START Materials provided
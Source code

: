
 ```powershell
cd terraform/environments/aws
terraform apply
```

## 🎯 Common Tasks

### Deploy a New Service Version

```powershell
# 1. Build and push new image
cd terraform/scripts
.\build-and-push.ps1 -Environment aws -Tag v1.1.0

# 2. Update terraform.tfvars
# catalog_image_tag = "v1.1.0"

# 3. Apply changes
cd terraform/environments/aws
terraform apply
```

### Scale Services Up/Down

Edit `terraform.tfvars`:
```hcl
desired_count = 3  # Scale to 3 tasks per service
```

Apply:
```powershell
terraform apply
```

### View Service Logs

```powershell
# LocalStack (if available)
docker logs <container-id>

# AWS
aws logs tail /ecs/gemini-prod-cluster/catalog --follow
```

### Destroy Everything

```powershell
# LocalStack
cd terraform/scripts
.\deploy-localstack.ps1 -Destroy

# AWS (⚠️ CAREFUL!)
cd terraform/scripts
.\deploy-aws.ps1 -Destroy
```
END Materials provided
### About this task:
Each line above is to be set down again verbatim.

### Result for this task:
Source code

:
 ```powershell
cd terraform/environments/aws
terraform apply
```

## 🎯 Common Tasks

### Deploy a New Service Version

```powershell
# 1. Build and push new image
cd terraform/scripts
.\build-and-push.ps1 -Environment aws -Tag v1.1.0

# 2. Update terraform.tfvars
# catalog_image_tag = "v1.1.0"

# 3. Apply changes
cd terraform/environments/aws
terraform apply
```

### Scale Services Up/Down

Edit `terraform.tfvars`:
```hcl
desired_count = 3  # Scale to 3 tasks per service
```

Apply:
```powershell
terraform apply
```

### View Service Logs

```powershell
# LocalStack (if available)
docker logs <container-id>

# AWS
aws logs tail /ecs/gemini-prod-cluster/catalog --follow
```

### Destroy Everything

```powershell
# LocalStack
cd terraform/scripts
.\deploy-localstack.ps1 -Destroy

# AWS (⚠️ CAREFUL!)
cd terraform/scripts
.\deploy-aws.ps1 -Destroy
```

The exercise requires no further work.